- **DATA**

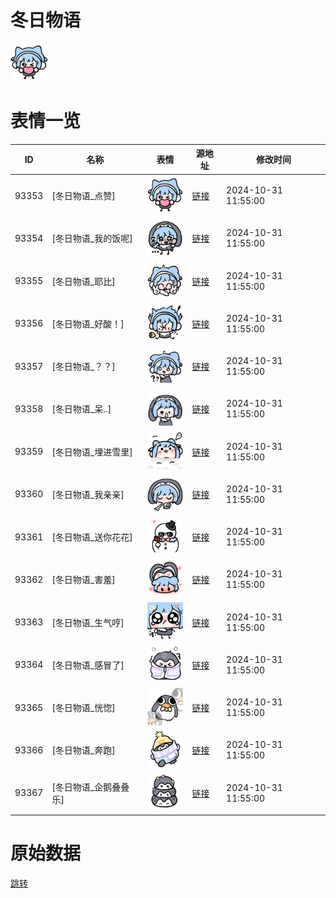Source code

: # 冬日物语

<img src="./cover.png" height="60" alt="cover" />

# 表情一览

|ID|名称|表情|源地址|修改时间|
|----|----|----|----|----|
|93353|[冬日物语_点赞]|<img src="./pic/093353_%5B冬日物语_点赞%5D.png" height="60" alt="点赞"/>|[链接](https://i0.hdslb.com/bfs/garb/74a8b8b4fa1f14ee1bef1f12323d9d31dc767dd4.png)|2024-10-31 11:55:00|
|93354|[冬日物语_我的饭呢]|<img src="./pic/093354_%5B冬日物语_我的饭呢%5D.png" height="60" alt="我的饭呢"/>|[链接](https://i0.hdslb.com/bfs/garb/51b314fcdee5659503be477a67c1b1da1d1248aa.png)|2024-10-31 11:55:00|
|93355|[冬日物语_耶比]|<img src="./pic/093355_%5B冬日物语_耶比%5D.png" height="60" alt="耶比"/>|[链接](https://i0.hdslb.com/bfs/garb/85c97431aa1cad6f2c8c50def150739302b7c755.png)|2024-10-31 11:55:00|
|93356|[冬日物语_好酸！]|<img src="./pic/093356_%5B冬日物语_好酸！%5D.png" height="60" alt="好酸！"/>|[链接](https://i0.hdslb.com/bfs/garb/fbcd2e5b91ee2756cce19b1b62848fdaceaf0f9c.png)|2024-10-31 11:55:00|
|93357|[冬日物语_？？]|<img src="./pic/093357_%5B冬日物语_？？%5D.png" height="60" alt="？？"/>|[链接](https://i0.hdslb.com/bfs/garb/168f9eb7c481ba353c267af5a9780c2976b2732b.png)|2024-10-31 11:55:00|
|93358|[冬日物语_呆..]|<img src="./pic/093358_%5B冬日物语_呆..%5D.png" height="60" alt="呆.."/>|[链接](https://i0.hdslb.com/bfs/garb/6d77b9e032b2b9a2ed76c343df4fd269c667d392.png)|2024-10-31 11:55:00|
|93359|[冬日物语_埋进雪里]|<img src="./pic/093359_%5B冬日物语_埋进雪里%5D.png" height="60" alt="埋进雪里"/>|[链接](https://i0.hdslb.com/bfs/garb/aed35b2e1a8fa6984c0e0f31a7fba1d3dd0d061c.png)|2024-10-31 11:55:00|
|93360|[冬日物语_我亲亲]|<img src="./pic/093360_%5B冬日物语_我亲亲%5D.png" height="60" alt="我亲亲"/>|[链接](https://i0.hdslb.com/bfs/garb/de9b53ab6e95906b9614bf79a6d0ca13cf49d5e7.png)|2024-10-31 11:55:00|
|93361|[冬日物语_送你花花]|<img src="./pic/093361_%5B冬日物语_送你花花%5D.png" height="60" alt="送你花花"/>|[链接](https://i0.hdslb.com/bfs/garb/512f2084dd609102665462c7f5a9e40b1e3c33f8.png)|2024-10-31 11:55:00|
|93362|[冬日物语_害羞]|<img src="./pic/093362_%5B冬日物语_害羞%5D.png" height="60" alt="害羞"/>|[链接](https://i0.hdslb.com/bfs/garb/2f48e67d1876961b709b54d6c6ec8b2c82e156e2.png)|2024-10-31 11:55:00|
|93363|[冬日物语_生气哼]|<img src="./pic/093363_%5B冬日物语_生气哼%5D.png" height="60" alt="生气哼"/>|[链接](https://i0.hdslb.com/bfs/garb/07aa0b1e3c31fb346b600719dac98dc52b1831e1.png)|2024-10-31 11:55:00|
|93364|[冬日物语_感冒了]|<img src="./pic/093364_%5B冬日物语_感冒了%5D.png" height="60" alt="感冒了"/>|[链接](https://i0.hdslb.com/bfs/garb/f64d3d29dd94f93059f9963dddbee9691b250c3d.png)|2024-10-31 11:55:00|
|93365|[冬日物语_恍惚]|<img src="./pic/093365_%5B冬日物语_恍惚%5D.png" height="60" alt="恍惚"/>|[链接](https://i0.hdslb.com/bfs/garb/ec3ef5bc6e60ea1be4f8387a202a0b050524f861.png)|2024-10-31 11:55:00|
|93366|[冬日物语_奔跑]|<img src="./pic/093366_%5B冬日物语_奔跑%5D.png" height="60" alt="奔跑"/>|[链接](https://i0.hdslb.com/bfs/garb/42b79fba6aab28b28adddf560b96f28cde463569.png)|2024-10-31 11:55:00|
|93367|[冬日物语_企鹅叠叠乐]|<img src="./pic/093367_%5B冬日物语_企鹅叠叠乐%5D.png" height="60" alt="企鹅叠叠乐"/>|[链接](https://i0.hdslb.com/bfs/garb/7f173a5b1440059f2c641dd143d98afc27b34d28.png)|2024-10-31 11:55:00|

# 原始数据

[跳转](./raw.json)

- **TASK DETAILS**
Images are to be omitted; repeat the remaining data above exactly.

- **ANSWER AREA**
Source code

: # 冬日物语

<img src="./cover.png" height="60" alt="cover" />

# 表情一览

|ID|名称|表情|源地址|修改时间|
|----|----|----|----|----|
|93353|[冬日物语_点赞]|<img src="./pic/093353_%5B冬日物语_点赞%5D.png" height="60" alt="点赞"/>|[链接](https://i0.hdslb.com/bfs/garb/74a8b8b4fa1f14ee1bef1f12323d9d31dc767dd4.png)|2024-10-31 11:55:00|
|93354|[冬日物语_我的饭呢]|<img src="./pic/093354_%5B冬日物语_我的饭呢%5D.png" height="60" alt="我的饭呢"/>|[链接](https://i0.hdslb.com/bfs/garb/51b314fcdee5659503be477a67c1b1da1d1248aa.png)|2024-10-31 11:55:00|
|93355|[冬日物语_耶比]|<img src="./pic/093355_%5B冬日物语_耶比%5D.png" height="60" alt="耶比"/>|[链接](https://i0.hdslb.com/bfs/garb/85c97431aa1cad6f2c8c50def150739302b7c755.png)|2024-10-31 11:55:00|
|93356|[冬日物语_好酸！]|<img src="./pic/093356_%5B冬日物语_好酸！%5D.png" height="60" alt="好酸！"/>|[链接](https://i0.hdslb.com/bfs/garb/fbcd2e5b91ee2756cce19b1b62848fdaceaf0f9c.png)|2024-10-31 11:55:00|
|93357|[冬日物语_？？]|<img src="./pic/093357_%5B冬日物语_？？%5D.png" height="60" alt="？？"/>|[链接](https://i0.hdslb.com/bfs/garb/168f9eb7c481ba353c267af5a9780c2976b2732b.png)|2024-10-31 11:55:00|
|93358|[冬日物语_呆..]|<img src="./pic/093358_%5B冬日物语_呆..%5D.png" height="60" alt="呆.."/>|[链接](https://i0.hdslb.com/bfs/garb/6d77b9e032b2b9a2ed76c343df4fd269c667d392.png)|2024-10-31 11:55:00|
|93359|[冬日物语_埋进雪里]|<img src="./pic/093359_%5B冬日物语_埋进雪里%5D.png" height="60" alt="埋进雪里"/>|[链接](https://i0.hdslb.com/bfs/garb/aed35b2e1a8fa6984c0e0f31a7fba1d3dd0d061c.png)|2024-10-31 11:55:00|
|93360|[冬日物语_我亲亲]|<img src="./pic/093360_%5B冬日物语_我亲亲%5D.png" height="60" alt="我亲亲"/>|[链接](https://i0.hdslb.com/bfs/garb/de9b53ab6e95906b9614bf79a6d0ca13cf49d5e7.png)|2024-10-31 11:55:00|
|93361|[冬日物语_送你花花]|<img src="./pic/093361_%5B冬日物语_送你花花%5D.png" height="60" alt="送你花花"/>|[链接](https://i0.hdslb.com/bfs/garb/512f2084dd609102665462c7f5a9e40b1e3c33f8.png)|2024-10-31 11:55:00|
|93362|[冬日物语_害羞]|<img src="./pic/093362_%5B冬日物语_害羞%5D.png" height="60" alt="害羞"/>|[链接](https://i0.hdslb.com/bfs/garb/2f48e67d1876961b709b54d6c6ec8b2c82e156e2.png)|2024-10-31 11:55:00|
|93363|[冬日物语_生气哼]|<img src="./pic/093363_%5B冬日物语_生气哼%5D.png" height="60" alt="生气哼"/>|[链接](https://i0.hdslb.com/bfs/garb/07aa0b1e3c31fb346b600719dac98dc52b1831e1.png)|2024-10-31 11:55:00|
|93364|[冬日物语_感冒了]|<img src="./pic/093364_%5B冬日物语_感冒了%5D.png" height="60" alt="感冒了"/>|[链接](https://i0.hdslb.com/bfs/garb/f64d3d29dd94f93059f9963dddbee9691b250c3d.png)|2024-10-31 11:55:00|
|93365|[冬日物语_恍惚]|<img src="./pic/093365_%5B冬日物语_恍惚%5D.png" height="60" alt="恍惚"/>|[链接](https://i0.hdslb.com/bfs/garb/ec3ef5bc6e60ea1be4f8387a202a0b050524f861.png)|2024-10-31 11:55:00|
|93366|[冬日物语_奔跑]|<img src="./pic/093366_%5B冬日物语_奔跑%5D.png" height="60" alt="奔跑"/>|[链接](https://i0.hdslb.com/bfs/garb/42b79fba6aab28b28adddf560b96f28cde463569.png)|2024-10-31 11:55:00|
|93367|[冬日物语_企鹅叠叠乐]|<img src="./pic/093367_%5B冬日物语_企鹅叠叠乐%5D.png" height="60" alt="企鹅叠叠乐"/>|[链接](https://i0.hdslb.com/bfs/garb/7f173a5b1440059f2c641dd143d98afc27b34d28.png)|2024-10-31 11:55:00|

# 原始数据

[跳转](./raw.json)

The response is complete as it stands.